Me adelanto a decirles con franqueza –y en el riesgo de hablar en plural y comprometer a otros– que “los perfectos no están aquí” y tampoco es perfecto el que está aquí hablándoles ahora. Somos y soy seguidor de Jesús en busca de la perfección, abierto día a día a la conversión que ello supone, y particularmente al asumir un nuevo servicio en la Iglesia; conversión que busco y trato de vivir en la totalidad de mi persona, en su estructura y en sus expresiones.
Tengo 31 años de Sacerdocio, de seguimiento de Jesús en el servicio Sacerdotal a Él en su Iglesia. “¿Que voy hacer ahora?” –pensé– y luego, me respondí: “Debo seguir andando tras sus pasos y en la escucha de su Palabra”. Tampoco tengo mucho más que ofrecerles que esta vida de seguimiento del Señor en los límites humanos, con el Don de la Gracia y su fuerza.
Abierto me hallarán, entonces, a las situaciones de vida de ustedes, de sus anhelos, esperanzas y realizaciones, a los sufrimientos y dolores de los que viven y trabajan en esta tierra y en cuyos rostros se refleja el momento de la vida que habremos de compartir.
El Papa Francisco tiene un bella y profunda expresión en la última Exhortación Apostólica “Alégrense y regocíjense” a través de la cual nos hace ver que en la vida del cristiano hay dos rostros, el de Dios y el de los hermanos, o más bien uno solo, el del hermano en quien se refleja el rostro de Dios (cf.
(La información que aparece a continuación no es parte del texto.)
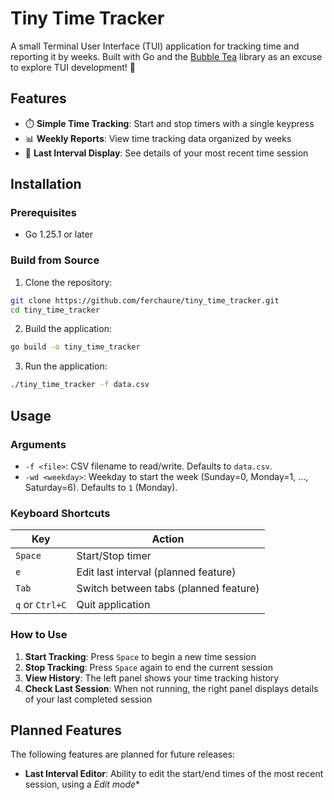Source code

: # Tiny Time Tracker

A small Terminal User Interface (TUI) application for tracking time and reporting it by weeks. Built with Go and the [Bubble Tea](https://github.com/charmbracelet/bubbletea) library as an excuse to explore TUI development! 🚀

## Features

- ⏱️ **Simple Time Tracking**: Start and stop timers with a single keypress
- 📊 **Weekly Reports**: View time tracking data organized by weeks
- 📝 **Last Interval Display**: See details of your most recent time session

## Installation

### Prerequisites

- Go 1.25.1 or later

### Build from Source

1. Clone the repository:
```bash
git clone https://github.com/ferchaure/tiny_time_tracker.git
cd tiny_time_tracker
```

2. Build the application:
```bash
go build -o tiny_time_tracker
```

3. Run the application:
```bash
./tiny_time_tracker -f data.csv
```

## Usage
### Arguments

- `-f <file>`: CSV filename to read/write. Defaults to `data.csv`.
- `-wd <weekday>`: Weekday to start the week (Sunday=0, Monday=1, ..., Saturday=6). Defaults to `1` (Monday).


### Keyboard Shortcuts

| Key | Action |
|-----|--------|
| `Space` | Start/Stop timer |
| `e` | Edit last interval (planned feature) |
| `Tab` | Switch between tabs (planned feature) |
| `q` or `Ctrl+C` | Quit application |

### How to Use

1. **Start Tracking**: Press `Space` to begin a new time session
2. **Stop Tracking**: Press `Space` again to end the current session
3. **View History**: The left panel shows your time tracking history
4. **Check Last Session**: When not running, the right panel displays details of your last completed session

## Planned Features

The following features are planned for future releases:

- **Last Interval Editor**: Ability to edit the start/end times of the most recent session, using a *Edit mode**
GE 61).
Hermanos: para ustedes vine, para ser el servidor de ustedes, para participar de las esperanzas y realizaciones, de los logros adquiridos, animar la profundización y vivencia de la Fe, promover la vida digna, ayudar al bien vivir que Dios quiere para toda creatura humana. Éstos serán los desvelos y satisfacciones que me acompañarán.
La alegría por una vida plena reflejada en los rostros de todos aquellos que viven y trabajan en esta región será mi alegría, no desconociendo, ni ignorando ni siendo indiferente a las decepciones y tristezas que puedan sobrevenir.
Todas estas particularidades y situaciones de vida las sabremos presentar al Señor, para que todo lo transforme en vida auténtica de tal forma que en toda persona, en todo creyente, se refleje que “Jesucristo es el primero en todo” (Col 1,18) y así podamos alcanzar la plenitud de la vida en el recorrido de la historia presente, en la precariedad humana, como anticipo de la realidad definitiva en Dios.